**PROBLEM**
Reproduce the data that follows character for character, but omit its pictures.
++++++++++
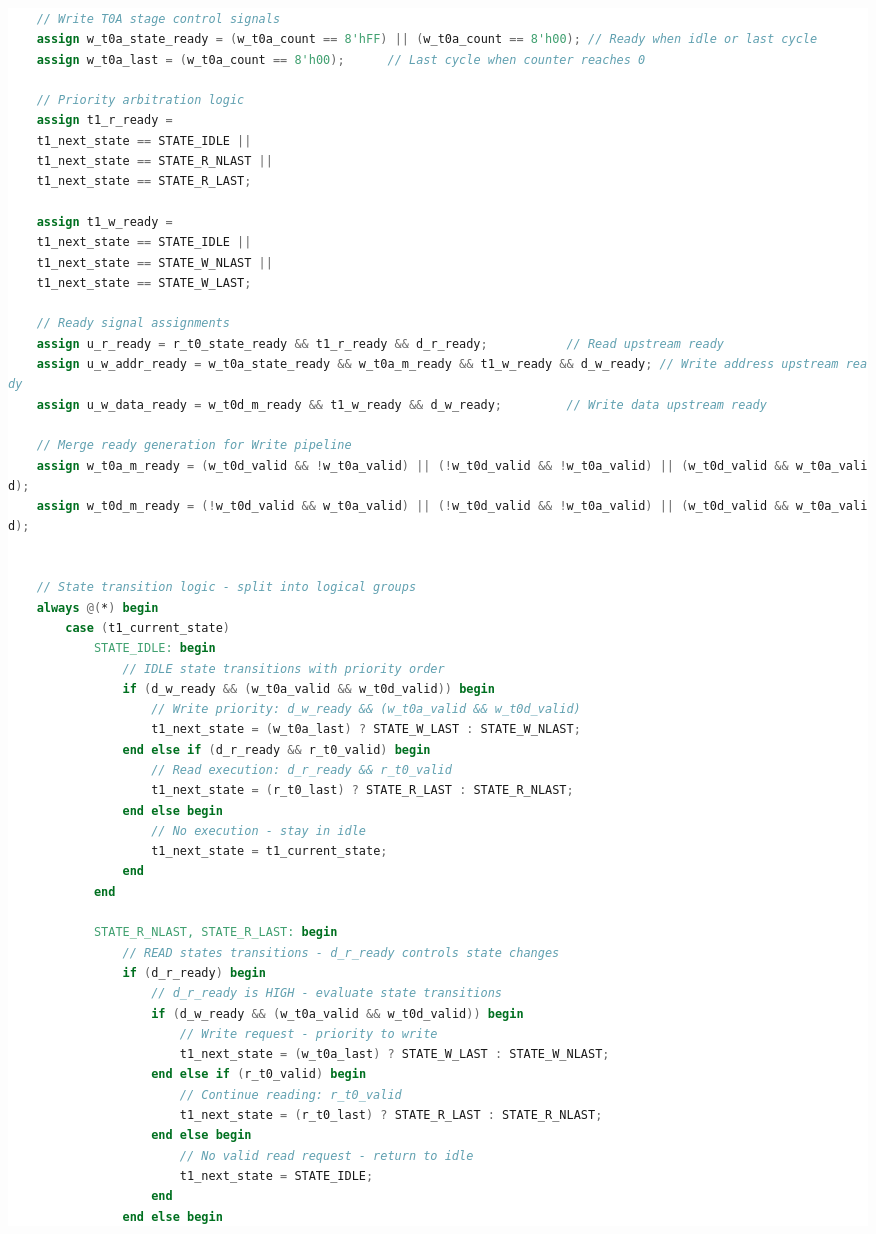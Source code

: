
 ```verilog
    // Write T0A stage control signals
    assign w_t0a_state_ready = (w_t0a_count == 8'hFF) || (w_t0a_count == 8'h00); // Ready when idle or last cycle
    assign w_t0a_last = (w_t0a_count == 8'h00);      // Last cycle when counter reaches 0
    
    // Priority arbitration logic
    assign t1_r_ready =
    t1_next_state == STATE_IDLE ||
    t1_next_state == STATE_R_NLAST ||
    t1_next_state == STATE_R_LAST;

    assign t1_w_ready =
    t1_next_state == STATE_IDLE ||
    t1_next_state == STATE_W_NLAST ||
    t1_next_state == STATE_W_LAST;

    // Ready signal assignments
    assign u_r_ready = r_t0_state_ready && t1_r_ready && d_r_ready;           // Read upstream ready
    assign u_w_addr_ready = w_t0a_state_ready && w_t0a_m_ready && t1_w_ready && d_w_ready; // Write address upstream ready
    assign u_w_data_ready = w_t0d_m_ready && t1_w_ready && d_w_ready;         // Write data upstream ready
    
    // Merge ready generation for Write pipeline
    assign w_t0a_m_ready = (w_t0d_valid && !w_t0a_valid) || (!w_t0d_valid && !w_t0a_valid) || (w_t0d_valid && w_t0a_valid);
    assign w_t0d_m_ready = (!w_t0d_valid && w_t0a_valid) || (!w_t0d_valid && !w_t0a_valid) || (w_t0d_valid && w_t0a_valid);
    

    // State transition logic - split into logical groups
    always @(*) begin
        case (t1_current_state)
            STATE_IDLE: begin
                // IDLE state transitions with priority order
                if (d_w_ready && (w_t0a_valid && w_t0d_valid)) begin
                    // Write priority: d_w_ready && (w_t0a_valid && w_t0d_valid)
                    t1_next_state = (w_t0a_last) ? STATE_W_LAST : STATE_W_NLAST;
                end else if (d_r_ready && r_t0_valid) begin
                    // Read execution: d_r_ready && r_t0_valid
                    t1_next_state = (r_t0_last) ? STATE_R_LAST : STATE_R_NLAST;
                end else begin
                    // No execution - stay in idle
                    t1_next_state = t1_current_state;
                end
            end

            STATE_R_NLAST, STATE_R_LAST: begin
                // READ states transitions - d_r_ready controls state changes
                if (d_r_ready) begin
                    // d_r_ready is HIGH - evaluate state transitions
                    if (d_w_ready && (w_t0a_valid && w_t0d_valid)) begin
                        // Write request - priority to write
                        t1_next_state = (w_t0a_last) ? STATE_W_LAST : STATE_W_NLAST;
                    end else if (r_t0_valid) begin
                        // Continue reading: r_t0_valid
                        t1_next_state = (r_t0_last) ? STATE_R_LAST : STATE_R_NLAST;
                    end else begin
                        // No valid read request - return to idle
                        t1_next_state = STATE_IDLE;
                    end
                end else begin
```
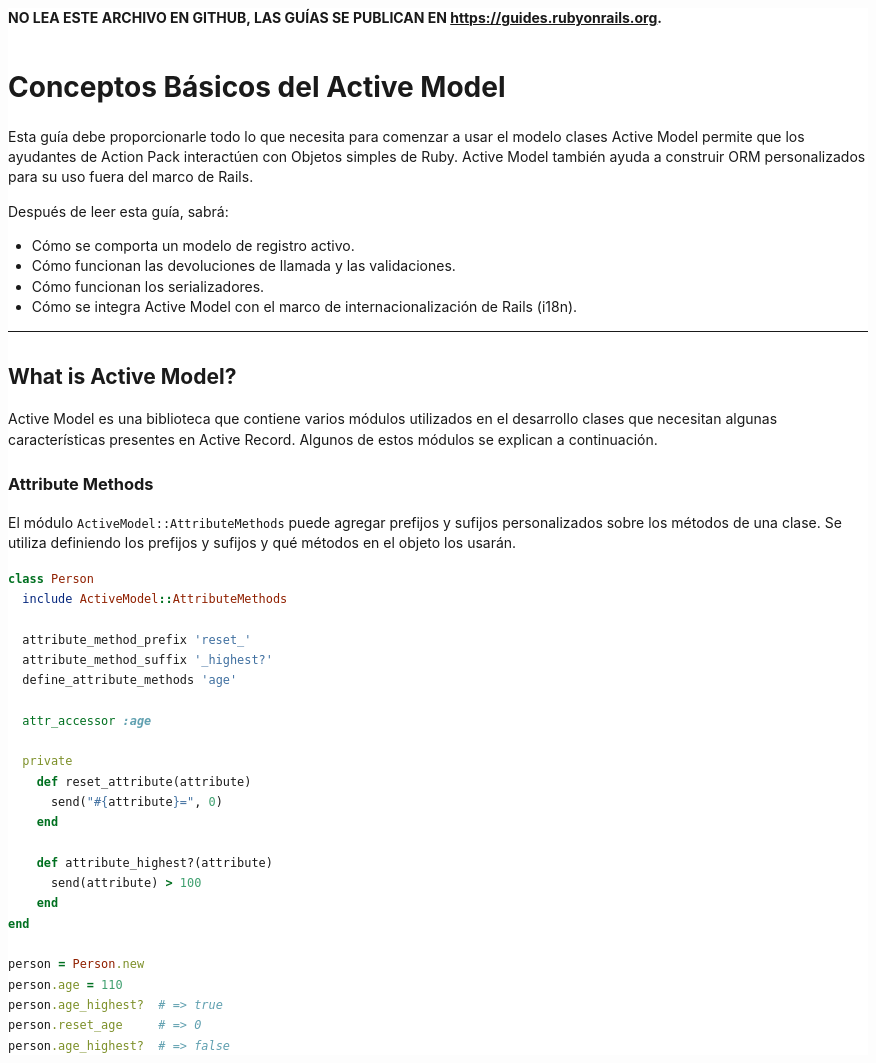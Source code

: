 **NO LEA ESTE ARCHIVO EN GITHUB, LAS GUÍAS SE PUBLICAN EN https://guides.rubyonrails.org.**

Conceptos Básicos del Active Model
==================================

Esta guía debe proporcionarle todo lo que necesita para comenzar a usar el modelo
clases Active Model permite que los ayudantes de Action Pack interactúen con
Objetos simples de Ruby. Active Model también ayuda a construir ORM personalizados para su uso
fuera del marco de Rails.

Después de leer esta guía, sabrá:

* Cómo se comporta un modelo de registro activo.
* Cómo funcionan las devoluciones de llamada y las validaciones.
* Cómo funcionan los serializadores.
* Cómo se integra Active Model con el marco de internacionalización de Rails (i18n).

--------------------------------------------------------------------------------

What is Active Model?
---------------------

Active Model es una biblioteca que contiene varios módulos utilizados en el desarrollo
clases que necesitan algunas características presentes en Active Record.
Algunos de estos módulos se explican a continuación.

### Attribute Methods

El módulo `ActiveModel::AttributeMethods` puede agregar prefijos y sufijos personalizados
sobre los métodos de una clase. Se utiliza definiendo los prefijos y sufijos y
qué métodos en el objeto los usarán.

```ruby
class Person
  include ActiveModel::AttributeMethods

  attribute_method_prefix 'reset_'
  attribute_method_suffix '_highest?'
  define_attribute_methods 'age'

  attr_accessor :age

  private
    def reset_attribute(attribute)
      send("#{attribute}=", 0)
    end

    def attribute_highest?(attribute)
      send(attribute) > 100
    end
end

person = Person.new
person.age = 110
person.age_highest?  # => true
person.reset_age     # => 0
person.age_highest?  # => false
```
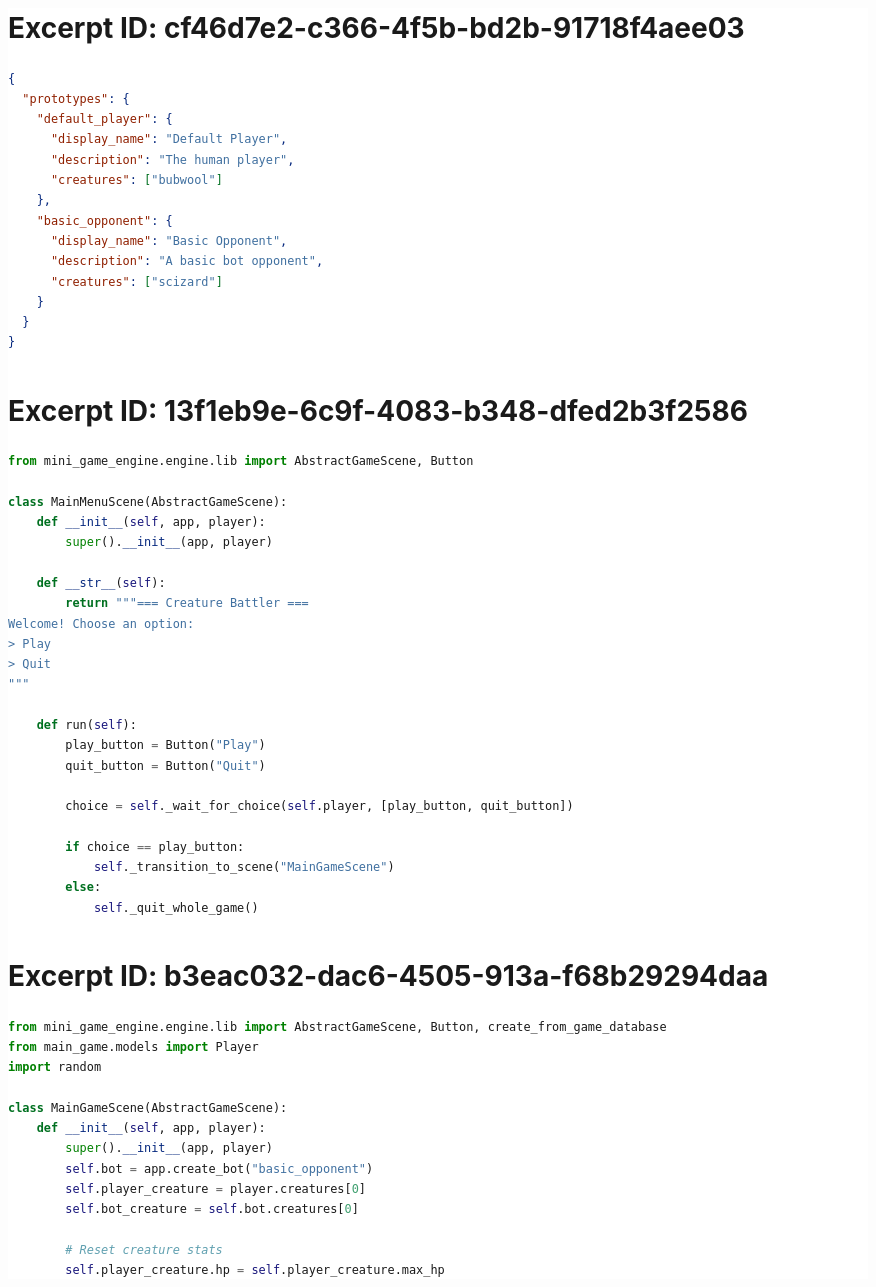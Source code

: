 
# Excerpt ID: cf46d7e2-c366-4f5b-bd2b-91718f4aee03
```json main_game/content/player.json
{
  "prototypes": {
    "default_player": {
      "display_name": "Default Player",
      "description": "The human player",
      "creatures": ["bubwool"]
    },
    "basic_opponent": {
      "display_name": "Basic Opponent",
      "description": "A basic bot opponent",
      "creatures": ["scizard"]
    }
  }
}
```

# Excerpt ID: 13f1eb9e-6c9f-4083-b348-dfed2b3f2586
```python main_game/scenes/main_menu_scene.py
from mini_game_engine.engine.lib import AbstractGameScene, Button

class MainMenuScene(AbstractGameScene):
    def __init__(self, app, player):
        super().__init__(app, player)

    def __str__(self):
        return """=== Creature Battler ===
Welcome! Choose an option:
> Play
> Quit
"""

    def run(self):
        play_button = Button("Play")
        quit_button = Button("Quit")
        
        choice = self._wait_for_choice(self.player, [play_button, quit_button])
        
        if choice == play_button:
            self._transition_to_scene("MainGameScene")
        else:
            self._quit_whole_game()
```

# Excerpt ID: b3eac032-dac6-4505-913a-f68b29294daa
```python main_game/scenes/main_game_scene.py
from mini_game_engine.engine.lib import AbstractGameScene, Button, create_from_game_database
from main_game.models import Player
import random

class MainGameScene(AbstractGameScene):
    def __init__(self, app, player):
        super().__init__(app, player)
        self.bot = app.create_bot("basic_opponent")
        self.player_creature = player.creatures[0]
        self.bot_creature = self.bot.creatures[0]
        
        # Reset creature stats
        self.player_creature.hp = self.player_creature.max_hp
```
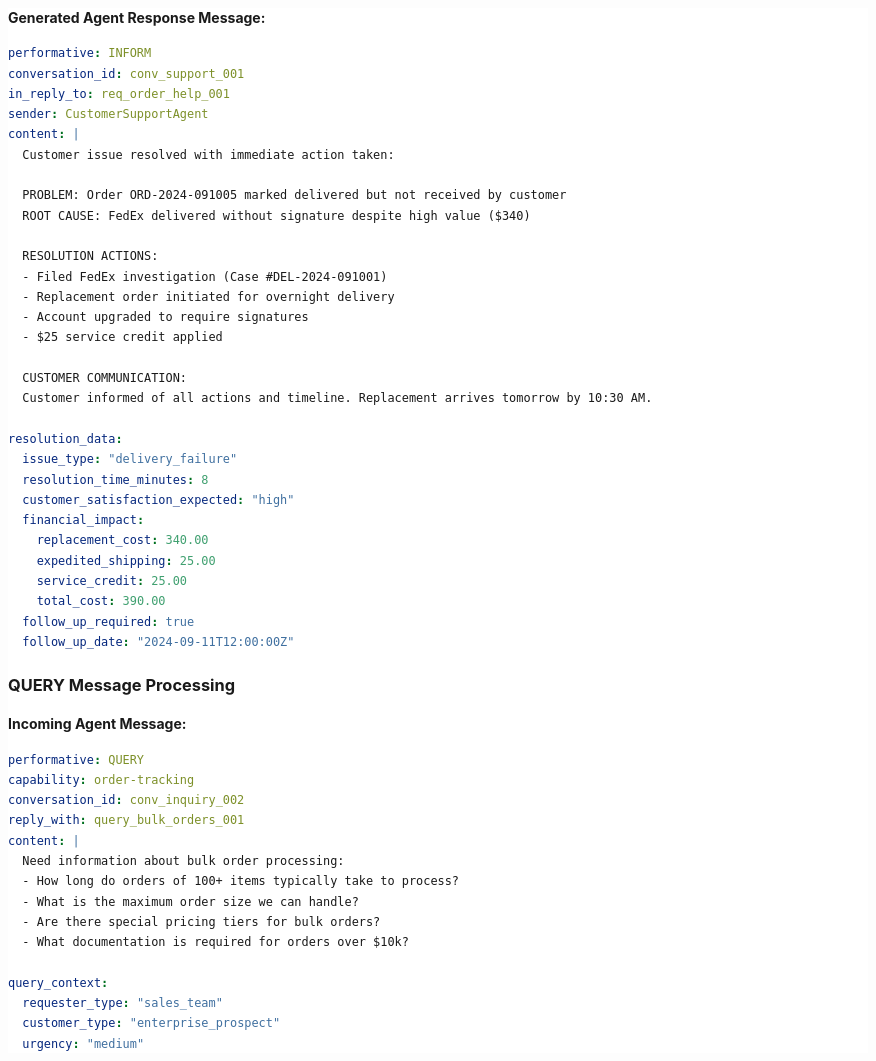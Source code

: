 **Generated Agent Response Message:**

```yaml
performative: INFORM
conversation_id: conv_support_001
in_reply_to: req_order_help_001
sender: CustomerSupportAgent
content: |
  Customer issue resolved with immediate action taken:

  PROBLEM: Order ORD-2024-091005 marked delivered but not received by customer
  ROOT CAUSE: FedEx delivered without signature despite high value ($340)

  RESOLUTION ACTIONS:
  - Filed FedEx investigation (Case #DEL-2024-091001)
  - Replacement order initiated for overnight delivery
  - Account upgraded to require signatures
  - $25 service credit applied

  CUSTOMER COMMUNICATION:
  Customer informed of all actions and timeline. Replacement arrives tomorrow by 10:30 AM.

resolution_data:
  issue_type: "delivery_failure"
  resolution_time_minutes: 8
  customer_satisfaction_expected: "high"
  financial_impact:
    replacement_cost: 340.00
    expedited_shipping: 25.00
    service_credit: 25.00
    total_cost: 390.00
  follow_up_required: true
  follow_up_date: "2024-09-11T12:00:00Z"
```

### QUERY Message Processing

**Incoming Agent Message:**

```yaml
performative: QUERY
capability: order-tracking
conversation_id: conv_inquiry_002
reply_with: query_bulk_orders_001
content: |
  Need information about bulk order processing:
  - How long do orders of 100+ items typically take to process?
  - What is the maximum order size we can handle?
  - Are there special pricing tiers for bulk orders?
  - What documentation is required for orders over $10k?

query_context:
  requester_type: "sales_team"
  customer_type: "enterprise_prospect"
  urgency: "medium"
```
++++++++++
**FINAL ANSWER**
Source code

:
 ```verilog
    // Write T0A stage control signals
    assign w_t0a_state_ready = (w_t0a_count == 8'hFF) || (w_t0a_count == 8'h00); // Ready when idle or last cycle
    assign w_t0a_last = (w_t0a_count == 8'h00);      // Last cycle when counter reaches 0
    
    // Priority arbitration logic
    assign t1_r_ready =
    t1_next_state == STATE_IDLE ||
    t1_next_state == STATE_R_NLAST ||
    t1_next_state == STATE_R_LAST;

    assign t1_w_ready =
    t1_next_state == STATE_IDLE ||
    t1_next_state == STATE_W_NLAST ||
    t1_next_state == STATE_W_LAST;

    // Ready signal assignments
    assign u_r_ready = r_t0_state_ready && t1_r_ready && d_r_ready;           // Read upstream ready
    assign u_w_addr_ready = w_t0a_state_ready && w_t0a_m_ready && t1_w_ready && d_w_ready; // Write address upstream ready
    assign u_w_data_ready = w_t0d_m_ready && t1_w_ready && d_w_ready;         // Write data upstream ready
    
    // Merge ready generation for Write pipeline
    assign w_t0a_m_ready = (w_t0d_valid && !w_t0a_valid) || (!w_t0d_valid && !w_t0a_valid) || (w_t0d_valid && w_t0a_valid);
    assign w_t0d_m_ready = (!w_t0d_valid && w_t0a_valid) || (!w_t0d_valid && !w_t0a_valid) || (w_t0d_valid && w_t0a_valid);
    

    // State transition logic - split into logical groups
    always @(*) begin
        case (t1_current_state)
            STATE_IDLE: begin
                // IDLE state transitions with priority order
                if (d_w_ready && (w_t0a_valid && w_t0d_valid)) begin
                    // Write priority: d_w_ready && (w_t0a_valid && w_t0d_valid)
                    t1_next_state = (w_t0a_last) ? STATE_W_LAST : STATE_W_NLAST;
                end else if (d_r_ready && r_t0_valid) begin
                    // Read execution: d_r_ready && r_t0_valid
                    t1_next_state = (r_t0_last) ? STATE_R_LAST : STATE_R_NLAST;
                end else begin
                    // No execution - stay in idle
                    t1_next_state = t1_current_state;
                end
            end

            STATE_R_NLAST, STATE_R_LAST: begin
                // READ states transitions - d_r_ready controls state changes
                if (d_r_ready) begin
                    // d_r_ready is HIGH - evaluate state transitions
                    if (d_w_ready && (w_t0a_valid && w_t0d_valid)) begin
                        // Write request - priority to write
                        t1_next_state = (w_t0a_last) ? STATE_W_LAST : STATE_W_NLAST;
                    end else if (r_t0_valid) begin
                        // Continue reading: r_t0_valid
                        t1_next_state = (r_t0_last) ? STATE_R_LAST : STATE_R_NLAST;
                    end else begin
                        // No valid read request - return to idle
                        t1_next_state = STATE_IDLE;
                    end
                end else begin
```
Source code

: **NO LEA ESTE ARCHIVO EN GITHUB, LAS GUÍAS SE PUBLICAN EN https://guides.rubyonrails.org.**

Conceptos Básicos del Active Model
==================================

Esta guía debe proporcionarle todo lo que necesita para comenzar a usar el modelo
clases Active Model permite que los ayudantes de Action Pack interactúen con
Objetos simples de Ruby. Active Model también ayuda a construir ORM personalizados para su uso
fuera del marco de Rails.

Después de leer esta guía, sabrá:

* Cómo se comporta un modelo de registro activo.
* Cómo funcionan las devoluciones de llamada y las validaciones.
* Cómo funcionan los serializadores.
* Cómo se integra Active Model con el marco de internacionalización de Rails (i18n).

--------------------------------------------------------------------------------

What is Active Model?
---------------------

Active Model es una biblioteca que contiene varios módulos utilizados en el desarrollo
clases que necesitan algunas características presentes en Active Record.
Algunos de estos módulos se explican a continuación.

### Attribute Methods

El módulo `ActiveModel::AttributeMethods` puede agregar prefijos y sufijos personalizados
sobre los métodos de una clase. Se utiliza definiendo los prefijos y sufijos y
qué métodos en el objeto los usarán.

```ruby
class Person
  include ActiveModel::AttributeMethods

  attribute_method_prefix 'reset_'
  attribute_method_suffix '_highest?'
  define_attribute_methods 'age'

  attr_accessor :age

  private
    def reset_attribute(attribute)
      send("#{attribute}=", 0)
    end

    def attribute_highest?(attribute)
      send(attribute) > 100
    end
end

person = Person.new
person.age = 110
person.age_highest?  # => true
person.reset_age     # => 0
person.age_highest?  # => false
```
Source code

: 
# Excerpt ID: cf46d7e2-c366-4f5b-bd2b-91718f4aee03
```json main_game/content/player.json
{
  "prototypes": {
    "default_player": {
      "display_name": "Default Player",
      "description": "The human player",
      "creatures": ["bubwool"]
    },
    "basic_opponent": {
      "display_name": "Basic Opponent",
      "description": "A basic bot opponent",
      "creatures": ["scizard"]
    }
  }
}
```

# Excerpt ID: 13f1eb9e-6c9f-4083-b348-dfed2b3f2586
```python main_game/scenes/main_menu_scene.py
from mini_game_engine.engine.lib import AbstractGameScene, Button

class MainMenuScene(AbstractGameScene):
    def __init__(self, app, player):
        super().__init__(app, player)

    def __str__(self):
        return """=== Creature Battler ===
Welcome! Choose an option:
> Play
> Quit
"""

    def run(self):
        play_button = Button("Play")
        quit_button = Button("Quit")
        
        choice = self._wait_for_choice(self.player, [play_button, quit_button])
        
        if choice == play_button:
            self._transition_to_scene("MainGameScene")
        else:
            self._quit_whole_game()
```

# Excerpt ID: b3eac032-dac6-4505-913a-f68b29294daa
```python main_game/scenes/main_game_scene.py
from mini_game_engine.engine.lib import AbstractGameScene, Button, create_from_game_database
from main_game.models import Player
import random

class MainGameScene(AbstractGameScene):
    def __init__(self, app, player):
        super().__init__(app, player)
        self.bot = app.create_bot("basic_opponent")
        self.player_creature = player.creatures[0]
        self.bot_creature = self.bot.creatures[0]
        
        # Reset creature stats
        self.player_creature.hp = self.player_creature.max_hp
```
Source code

: **Generated Agent Response Message:**

```yaml
performative: INFORM
conversation_id: conv_support_001
in_reply_to: req_order_help_001
sender: CustomerSupportAgent
content: |
  Customer issue resolved with immediate action taken:

  PROBLEM: Order ORD-2024-091005 marked delivered but not received by customer
  ROOT CAUSE: FedEx delivered without signature despite high value ($340)

  RESOLUTION ACTIONS:
  - Filed FedEx investigation (Case #DEL-2024-091001)
  - Replacement order initiated for overnight delivery
  - Account upgraded to require signatures
  - $25 service credit applied

  CUSTOMER COMMUNICATION:
  Customer informed of all actions and timeline. Replacement arrives tomorrow by 10:30 AM.

resolution_data:
  issue_type: "delivery_failure"
  resolution_time_minutes: 8
  customer_satisfaction_expected: "high"
  financial_impact:
    replacement_cost: 340.00
    expedited_shipping: 25.00
    service_credit: 25.00
    total_cost: 390.00
  follow_up_required: true
  follow_up_date: "2024-09-11T12:00:00Z"
```

### QUERY Message Processing

**Incoming Agent Message:**

```yaml
performative: QUERY
capability: order-tracking
conversation_id: conv_inquiry_002
reply_with: query_bulk_orders_001
content: |
  Need information about bulk order processing:
  - How long do orders of 100+ items typically take to process?
  - What is the maximum order size we can handle?
  - Are there special pricing tiers for bulk orders?
  - What documentation is required for orders over $10k?

query_context:
  requester_type: "sales_team"
  customer_type: "enterprise_prospect"
  urgency: "medium"
```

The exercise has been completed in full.